_Your instructions:_
The line containing "和 IPv6 地址（在应用选择上）。" marks the end: copy exactly every line from the start of the records below up to and including it, leaving out pictures.

_Stored data:_
┌────────
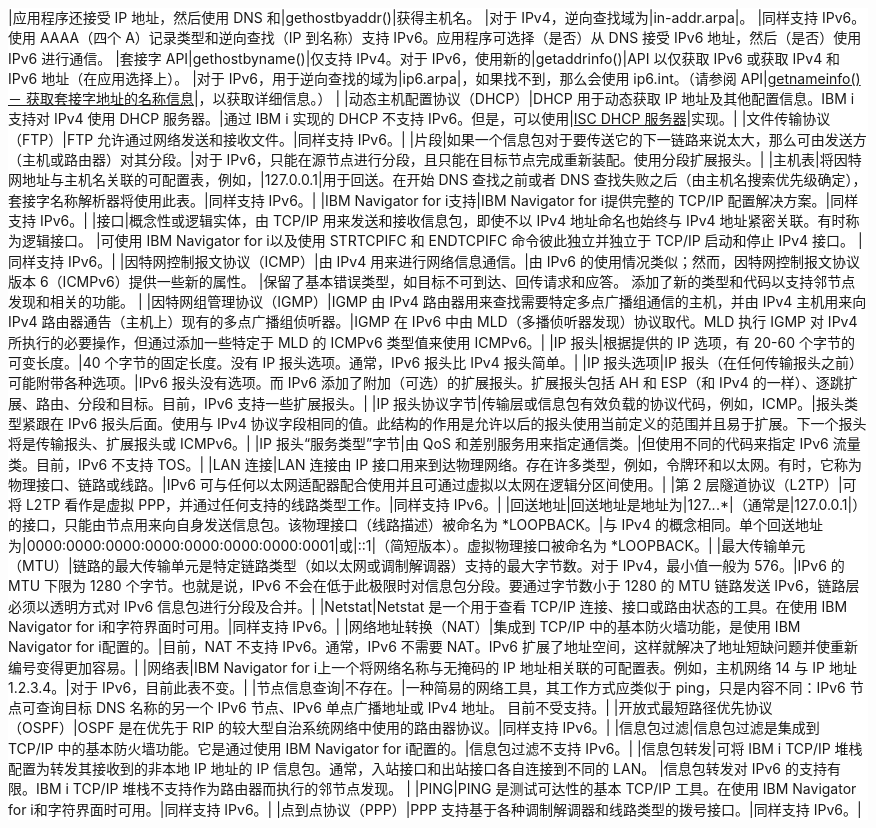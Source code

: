 |应用程序还接受 IP 地址，然后使用 DNS 和|gethostbyaddr()|获得主机名。
|对于 IPv4，逆向查找域为|in-addr.arpa|。
|同样支持 IPv6。使用 AAAA（四个 A）记录类型和逆向查找（IP 到名称）支持 IPv6。应用程序可选择（是否）从 DNS 接受 IPv6 地址，然后（是否）使用 IPv6 进行通信。
|套接字 API|gethostbyname()|仅支持 IPv4。对于 IPv6，使用新的|getaddrinfo()|API 以仅获取 IPv6 或获取 IPv4 和 IPv6 地址（在应用选择上）。
|对于 IPv6，用于逆向查找的域为|ip6.arpa|，如果找不到，那么会使用 ip6.int。（请参阅 API|[getnameinfo() － 获取套接字地址的名称信息](https://www.ibm.com/support/knowledgecenter/zh/ssw_ibm_i_72/apis/getnameinfo.htm?view=kc)|，以获取详细信息。）
|
|动态主机配置协议（DHCP）|DHCP 用于动态获取 IP 地址及其他配置信息。IBM i支持对 IPv4 使用 DHCP 服务器。|通过 IBM i 实现的 DHCP 不支持 IPv6。但是，可以使用|[ISC DHCP 服务器](https://www.ibm.com/support/knowledgecenter/zh/ssw_ibm_i_72/rzakg/rzakguseiscdhcp4.htm?view=kc)|实现。|
|文件传输协议（FTP）|FTP 允许通过网络发送和接收文件。|同样支持 IPv6。|
|片段|如果一个信息包对于要传送它的下一链路来说太大，那么可由发送方（主机或路由器）对其分段。|对于 IPv6，只能在源节点进行分段，且只能在目标节点完成重新装配。使用分段扩展报头。|
|主机表|将因特网地址与主机名关联的可配置表，例如，|127.0.0.1|用于回送。在开始 DNS 查找之前或者 DNS 查找失败之后（由主机名搜索优先级确定），套接字名称解析器将使用此表。|同样支持 IPv6。|
|IBM Navigator for i支持|IBM Navigator for i提供完整的 TCP/IP 配置解决方案。|同样支持 IPv6。|
|接口|概念性或逻辑实体，由 TCP/IP 用来发送和接收信息包，即使不以 IPv4 地址命名也始终与 IPv4 地址紧密关联。有时称为逻辑接口。
|可使用 IBM Navigator for i以及使用 STRTCPIFC 和 ENDTCPIFC 命令彼此独立并独立于 TCP/IP 启动和停止 IPv4 接口。
|同样支持 IPv6。|
|因特网控制报文协议（ICMP）|由 IPv4 用来进行网络信息通信。|由 IPv6 的使用情况类似；然而，因特网控制报文协议版本 6（ICMPv6）提供一些新的属性。
|保留了基本错误类型，如目标不可到达、回传请求和应答。 添加了新的类型和代码以支持邻节点发现和相关的功能。
|
|因特网组管理协议（IGMP）|IGMP 由 IPv4 路由器用来查找需要特定多点广播组通信的主机，并由 IPv4 主机用来向 IPv4 路由器通告（主机上）现有的多点广播组侦听器。|IGMP 在 IPv6 中由 MLD（多播侦听器发现）协议取代。MLD 执行 IGMP 对 IPv4 所执行的必要操作，但通过添加一些特定于 MLD 的 ICMPv6 类型值来使用 ICMPv6。|
|IP 报头|根据提供的 IP 选项，有 20-60 个字节的可变长度。|40 个字节的固定长度。没有 IP 报头选项。通常，IPv6 报头比 IPv4 报头简单。|
|IP 报头选项|IP 报头（在任何传输报头之前）可能附带各种选项。|IPv6 报头没有选项。而 IPv6 添加了附加（可选）的扩展报头。扩展报头包括 AH 和 ESP（和 IPv4 的一样）、逐跳扩展、路由、分段和目标。目前，IPv6 支持一些扩展报头。|
|IP 报头协议字节|传输层或信息包有效负载的协议代码，例如，ICMP。|报头类型紧跟在 IPv6 报头后面。使用与 IPv4 协议字段相同的值。此结构的作用是允许以后的报头使用当前定义的范围并且易于扩展。下一个报头将是传输报头、扩展报头或 ICMPv6。|
|IP 报头“服务类型”字节|由 QoS 和差别服务用来指定通信类。|但使用不同的代码来指定 IPv6 流量类。目前，IPv6 不支持 TOS。|
|LAN 连接|LAN 连接由 IP 接口用来到达物理网络。存在许多类型，例如，令牌环和以太网。有时，它称为物理接口、链路或线路。|IPv6 可与任何以太网适配器配合使用并且可通过虚拟以太网在逻辑分区间使用。|
|第 2 层隧道协议（L2TP）|可将 L2TP 看作是虚拟 PPP，并通过任何支持的线路类型工作。|同样支持 IPv6。|
|回送地址|回送地址是地址为|127.*.*.*|（通常是|127.0.0.1|）的接口，只能由节点用来向自身发送信息包。该物理接口（线路描述）被命名为 *LOOPBACK。|与 IPv4 的概念相同。单个回送地址为|0000:0000:0000:0000:0000:0000:0000:0001|或|::1|（简短版本）。虚拟物理接口被命名为 *LOOPBACK。|
|最大传输单元（MTU）|链路的最大传输单元是特定链路类型（如以太网或调制解调器）支持的最大字节数。对于 IPv4，最小值一般为 576。|IPv6 的 MTU 下限为 1280 个字节。也就是说，IPv6 不会在低于此极限时对信息包分段。要通过字节数小于 1280 的 MTU 链路发送 IPv6，链路层必须以透明方式对 IPv6 信息包进行分段及合并。|
|Netstat|Netstat 是一个用于查看 TCP/IP 连接、接口或路由状态的工具。在使用 IBM Navigator for i和字符界面时可用。|同样支持 IPv6。|
|网络地址转换（NAT）|集成到 TCP/IP 中的基本防火墙功能，是使用 IBM Navigator for i配置的。|目前，NAT 不支持 IPv6。通常，IPv6 不需要 NAT。IPv6 扩展了地址空间，这样就解决了地址短缺问题并使重新编号变得更加容易。|
|网络表|IBM Navigator for i上一个将网络名称与无掩码的 IP 地址相关联的可配置表。例如，主机网络 14 与 IP 地址 1.2.3.4。|对于 IPv6，目前此表不变。|
|节点信息查询|不存在。|一种简易的网络工具，其工作方式应类似于 ping，只是内容不同：IPv6 节点可查询目标 DNS 名称的另一个 IPv6 节点、IPv6 单点广播地址或 IPv4 地址。 目前不受支持。|
|开放式最短路径优先协议（OSPF）|OSPF 是在优先于 RIP 的较大型自治系统网络中使用的路由器协议。|同样支持 IPv6。|
|信息包过滤|信息包过滤是集成到 TCP/IP 中的基本防火墙功能。它是通过使用 IBM Navigator for i配置的。|信息包过滤不支持 IPv6。|
|信息包转发|可将 IBM i TCP/IP 堆栈配置为转发其接收到的非本地 IP 地址的 IP 信息包。通常，入站接口和出站接口各自连接到不同的 LAN。
|信息包转发对 IPv6 的支持有限。IBM i TCP/IP 堆栈不支持作为路由器而执行的邻节点发现。
|
|PING|PING 是测试可达性的基本 TCP/IP 工具。在使用 IBM Navigator for i和字符界面时可用。|同样支持 IPv6。|
|点到点协议（PPP）|PPP 支持基于各种调制解调器和线路类型的拨号接口。|同样支持 IPv6。|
└────────
_Result:_
Source code

: |应用程序还接受 IP 地址，然后使用 DNS 和|gethostbyaddr()|获得主机名。
|对于 IPv4，逆向查找域为|in-addr.arpa|。
|同样支持 IPv6。使用 AAAA（四个 A）记录类型和逆向查找（IP 到名称）支持 IPv6。应用程序可选择（是否）从 DNS 接受 IPv6 地址，然后（是否）使用 IPv6 进行通信。
|套接字 API|gethostbyname()|仅支持 IPv4。对于 IPv6，使用新的|getaddrinfo()|API 以仅获取 IPv6 或获取 IPv4 和 IPv6 地址（在应用选择上）。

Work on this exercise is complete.